Bizim adam çok iyi bir gözlemci ve yaratıcı. Ne zaman başı sıkışsa, mesela 50 tane kötü adam mı kovalıyor-ateş ediyor ona, ya da bebek mi ağlıyor, ne olduğu önemli değil, çaresini buluyor, etrafındaki malzemeleri değerlendiriyor. Mermim kalmadı ama, diye ağlanmıyor. Çok soğukkanlı, sıfır panik. Bir de her zaman çok ‘cool’, sevişirken de, dayak yerken de. Çocukluk günlerime geri dönüyorum. Bizim adamı taklit etmeye çalışıyorum.

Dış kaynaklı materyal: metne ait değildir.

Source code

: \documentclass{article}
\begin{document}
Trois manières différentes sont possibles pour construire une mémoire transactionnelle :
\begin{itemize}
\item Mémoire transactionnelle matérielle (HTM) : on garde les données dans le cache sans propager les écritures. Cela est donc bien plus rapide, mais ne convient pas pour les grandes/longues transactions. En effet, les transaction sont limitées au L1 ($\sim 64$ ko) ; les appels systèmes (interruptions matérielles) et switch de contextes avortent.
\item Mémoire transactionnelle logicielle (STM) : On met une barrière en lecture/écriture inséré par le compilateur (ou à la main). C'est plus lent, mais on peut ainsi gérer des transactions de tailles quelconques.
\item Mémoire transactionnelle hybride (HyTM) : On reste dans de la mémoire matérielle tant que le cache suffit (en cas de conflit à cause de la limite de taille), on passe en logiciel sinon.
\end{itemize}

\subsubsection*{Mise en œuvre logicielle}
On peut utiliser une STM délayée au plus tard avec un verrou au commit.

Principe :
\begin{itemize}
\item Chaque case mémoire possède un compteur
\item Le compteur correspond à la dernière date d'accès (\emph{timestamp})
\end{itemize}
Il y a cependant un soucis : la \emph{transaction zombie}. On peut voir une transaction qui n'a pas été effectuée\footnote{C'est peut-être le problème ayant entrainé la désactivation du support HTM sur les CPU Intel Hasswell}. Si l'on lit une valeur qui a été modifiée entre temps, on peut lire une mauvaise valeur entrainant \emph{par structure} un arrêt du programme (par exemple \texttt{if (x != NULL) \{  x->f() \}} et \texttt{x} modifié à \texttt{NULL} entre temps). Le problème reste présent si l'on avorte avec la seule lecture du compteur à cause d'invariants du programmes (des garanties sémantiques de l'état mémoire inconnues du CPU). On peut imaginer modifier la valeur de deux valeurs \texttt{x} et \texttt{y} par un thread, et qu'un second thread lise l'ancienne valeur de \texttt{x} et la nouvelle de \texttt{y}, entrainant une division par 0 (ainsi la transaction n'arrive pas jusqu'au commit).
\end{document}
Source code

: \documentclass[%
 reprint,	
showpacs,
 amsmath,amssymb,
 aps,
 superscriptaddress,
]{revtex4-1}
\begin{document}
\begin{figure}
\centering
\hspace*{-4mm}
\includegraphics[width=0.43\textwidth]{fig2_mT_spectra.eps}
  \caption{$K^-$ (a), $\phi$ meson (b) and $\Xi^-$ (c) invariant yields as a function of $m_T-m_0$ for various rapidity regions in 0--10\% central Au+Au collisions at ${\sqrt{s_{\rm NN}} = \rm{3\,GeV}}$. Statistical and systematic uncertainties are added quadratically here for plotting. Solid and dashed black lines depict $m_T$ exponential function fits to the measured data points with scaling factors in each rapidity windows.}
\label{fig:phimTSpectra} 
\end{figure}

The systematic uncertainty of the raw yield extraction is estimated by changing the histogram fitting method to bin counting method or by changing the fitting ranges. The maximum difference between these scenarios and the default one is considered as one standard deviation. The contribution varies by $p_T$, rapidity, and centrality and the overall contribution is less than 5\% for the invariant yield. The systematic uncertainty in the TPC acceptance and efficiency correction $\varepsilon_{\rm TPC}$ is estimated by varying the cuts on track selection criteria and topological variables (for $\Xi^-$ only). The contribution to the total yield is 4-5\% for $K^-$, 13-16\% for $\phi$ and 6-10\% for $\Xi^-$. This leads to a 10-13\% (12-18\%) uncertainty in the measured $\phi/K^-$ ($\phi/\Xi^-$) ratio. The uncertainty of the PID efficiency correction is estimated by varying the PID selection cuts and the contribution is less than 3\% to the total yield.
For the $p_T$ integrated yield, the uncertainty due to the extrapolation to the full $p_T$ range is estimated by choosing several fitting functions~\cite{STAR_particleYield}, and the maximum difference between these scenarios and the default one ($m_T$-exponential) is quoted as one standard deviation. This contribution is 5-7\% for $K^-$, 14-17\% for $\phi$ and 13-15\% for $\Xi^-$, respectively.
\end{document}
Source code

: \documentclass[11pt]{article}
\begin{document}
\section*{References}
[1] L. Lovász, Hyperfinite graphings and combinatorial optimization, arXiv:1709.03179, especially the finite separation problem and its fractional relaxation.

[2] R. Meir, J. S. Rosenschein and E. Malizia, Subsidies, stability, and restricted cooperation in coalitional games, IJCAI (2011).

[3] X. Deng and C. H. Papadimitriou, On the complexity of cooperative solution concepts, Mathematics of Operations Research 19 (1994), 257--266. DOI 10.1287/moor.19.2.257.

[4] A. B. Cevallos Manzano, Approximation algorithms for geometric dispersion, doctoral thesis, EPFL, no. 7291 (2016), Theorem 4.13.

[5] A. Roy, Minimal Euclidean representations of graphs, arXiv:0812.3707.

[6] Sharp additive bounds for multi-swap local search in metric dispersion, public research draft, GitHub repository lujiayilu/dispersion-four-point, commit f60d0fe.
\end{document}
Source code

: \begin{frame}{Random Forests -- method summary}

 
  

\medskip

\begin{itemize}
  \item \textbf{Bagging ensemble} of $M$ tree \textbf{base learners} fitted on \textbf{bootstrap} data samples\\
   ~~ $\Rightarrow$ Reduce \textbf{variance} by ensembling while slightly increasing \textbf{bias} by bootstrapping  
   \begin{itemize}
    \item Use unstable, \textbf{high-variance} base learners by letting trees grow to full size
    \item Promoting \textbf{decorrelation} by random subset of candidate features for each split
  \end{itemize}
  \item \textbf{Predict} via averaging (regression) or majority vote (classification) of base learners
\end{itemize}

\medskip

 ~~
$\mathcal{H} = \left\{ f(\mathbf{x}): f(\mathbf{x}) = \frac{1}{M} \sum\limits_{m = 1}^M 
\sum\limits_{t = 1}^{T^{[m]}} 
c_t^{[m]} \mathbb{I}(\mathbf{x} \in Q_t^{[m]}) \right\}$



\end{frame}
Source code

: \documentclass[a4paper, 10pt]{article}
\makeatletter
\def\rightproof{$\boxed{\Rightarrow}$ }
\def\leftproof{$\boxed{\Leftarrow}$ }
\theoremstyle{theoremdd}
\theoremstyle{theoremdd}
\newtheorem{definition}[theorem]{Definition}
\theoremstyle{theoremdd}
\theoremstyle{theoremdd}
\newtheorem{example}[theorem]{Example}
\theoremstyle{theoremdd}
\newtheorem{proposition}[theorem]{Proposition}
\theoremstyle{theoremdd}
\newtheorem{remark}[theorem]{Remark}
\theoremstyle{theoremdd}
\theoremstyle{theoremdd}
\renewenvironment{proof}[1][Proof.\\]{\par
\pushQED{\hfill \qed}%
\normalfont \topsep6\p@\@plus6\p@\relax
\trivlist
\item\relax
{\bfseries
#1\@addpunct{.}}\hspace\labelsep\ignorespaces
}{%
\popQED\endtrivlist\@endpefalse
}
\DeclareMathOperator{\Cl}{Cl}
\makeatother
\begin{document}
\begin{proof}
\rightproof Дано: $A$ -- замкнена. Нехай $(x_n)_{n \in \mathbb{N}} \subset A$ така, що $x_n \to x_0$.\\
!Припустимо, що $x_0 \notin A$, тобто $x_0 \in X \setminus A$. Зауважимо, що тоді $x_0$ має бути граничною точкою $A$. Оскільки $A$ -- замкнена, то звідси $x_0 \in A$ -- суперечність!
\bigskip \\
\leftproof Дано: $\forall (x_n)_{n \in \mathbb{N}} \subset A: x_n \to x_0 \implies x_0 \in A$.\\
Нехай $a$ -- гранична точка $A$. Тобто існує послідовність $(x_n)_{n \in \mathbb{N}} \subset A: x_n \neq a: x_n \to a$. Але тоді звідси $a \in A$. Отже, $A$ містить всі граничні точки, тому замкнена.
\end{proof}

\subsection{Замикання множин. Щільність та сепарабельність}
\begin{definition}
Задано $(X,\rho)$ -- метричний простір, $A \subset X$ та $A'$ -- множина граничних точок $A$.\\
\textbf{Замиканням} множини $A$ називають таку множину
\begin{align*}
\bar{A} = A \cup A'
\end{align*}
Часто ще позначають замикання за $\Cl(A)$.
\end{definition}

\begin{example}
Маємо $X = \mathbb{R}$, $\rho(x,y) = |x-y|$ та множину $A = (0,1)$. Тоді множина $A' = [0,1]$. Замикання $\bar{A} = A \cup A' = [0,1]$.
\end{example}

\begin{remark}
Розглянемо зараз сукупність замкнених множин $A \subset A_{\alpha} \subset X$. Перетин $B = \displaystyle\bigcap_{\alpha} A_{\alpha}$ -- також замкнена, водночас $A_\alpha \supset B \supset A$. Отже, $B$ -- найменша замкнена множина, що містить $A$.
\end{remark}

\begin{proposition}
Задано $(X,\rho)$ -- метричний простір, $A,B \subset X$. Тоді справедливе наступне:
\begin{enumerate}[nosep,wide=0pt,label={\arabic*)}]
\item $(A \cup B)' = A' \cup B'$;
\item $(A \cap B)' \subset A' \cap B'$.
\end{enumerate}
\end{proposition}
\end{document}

Pardon, ne sandınız, ‘dışıng, dışıng’ diye bağırdığımı mı? Çocuklaşmayalım, lütfen ;-)

Sadece mimiklerini, tonlamasını taklit etmeye çalışıyorum. Hayata karşı ‘cool’ duruşunu. Nasıl böyle biri olunur, diye düşünüyorum.
Ne yapmak gerekir?
Dahası, hayatın size ne yapması gerekir?

Bizim kadın da var, tabi.
Çok severim, çok beğenirim, hatta bayılırım.
Filmin bir sahnesinde, buğulu sesi ve buğulu bakışlarıyla: Who are you really, Mr. Smith?"
diye sorar bizim adama. Tabi ki de biliyor kim olduğunu, asıl öğrenmek istediği ‘kim’ olduğu. İçten içe kızıyorum kendime, geçmişte sorsaydım ‘Who are you really?’ diye, bir türlü anlamadığım, çözemediğim elli bin türlü insana?
Ne olurdu?
Sonra, verecekleri yanıtın Mr. Smith’inki gibi “I’m a British nanny, and I’m dangerous.”dan daha manalı olmayabileceğini düşünerek, geçmişi geçmişle başbaşa bırakıp, aksiyona devam ettim.
Anlatmak istediğim bir sahne daha var. Kötü adamı karısı telefonla arar, konuşurlar. Kötü adam telefonu kapattığında adamlarına sorar: ‘Niye silahının olması, karın olmasından daha iyidir, biliyor musun?’ Adamlar bilemezler. Kötü adam: ‘Silahına susturucu takabilirsin de ondan!’ der, ve hep birlikte gülmekten ölürler. Böylece bizim adam kurtulur, masal da burada biter :)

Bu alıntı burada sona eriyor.